*** Opening ENTRIES PROVIDED ***

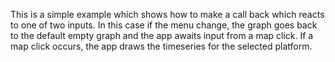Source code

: This is a simple example which shows how to make a call back which reacts to one of two inputs. In this case if the menu change, the graph goes back to the default empty graph and the app awaits input from a map click. If a map click occurs, the app draws the timeseries for the selected platform.
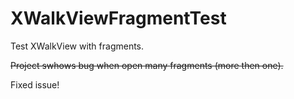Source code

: XWalkViewFragmentTest
=====================

Test XWalkView with fragments.

~~Project swhows bug when open many fragments (more then one).~~

Fixed issue!
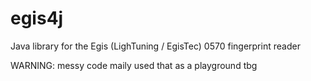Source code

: # egis4j
Java library for the Egis (LighTuning / EgisTec) 0570 fingerprint reader

WARNING: messy code maily used that as a playground tbg
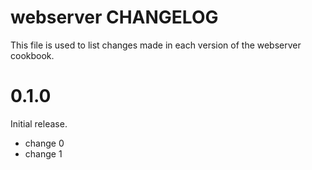 # webserver CHANGELOG

This file is used to list changes made in each version of the webserver cookbook.

# 0.1.0

Initial release.

- change 0
- change 1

*** Closing ENTRIES PROVIDED ***

*PROBLEM STATEMENT:*
Return all lines from the data above with "This" in them.

*EXERCISE OUTPUT:*
: This is a simple example which shows how to make a call back which reacts to one of two inputs. In this case if the menu change, the graph goes back to the default empty graph and the app awaits input from a map click. If a map click occurs, the app draws the timeseries for the selected platform.
This file is used to list changes made in each version of the webserver cookbook.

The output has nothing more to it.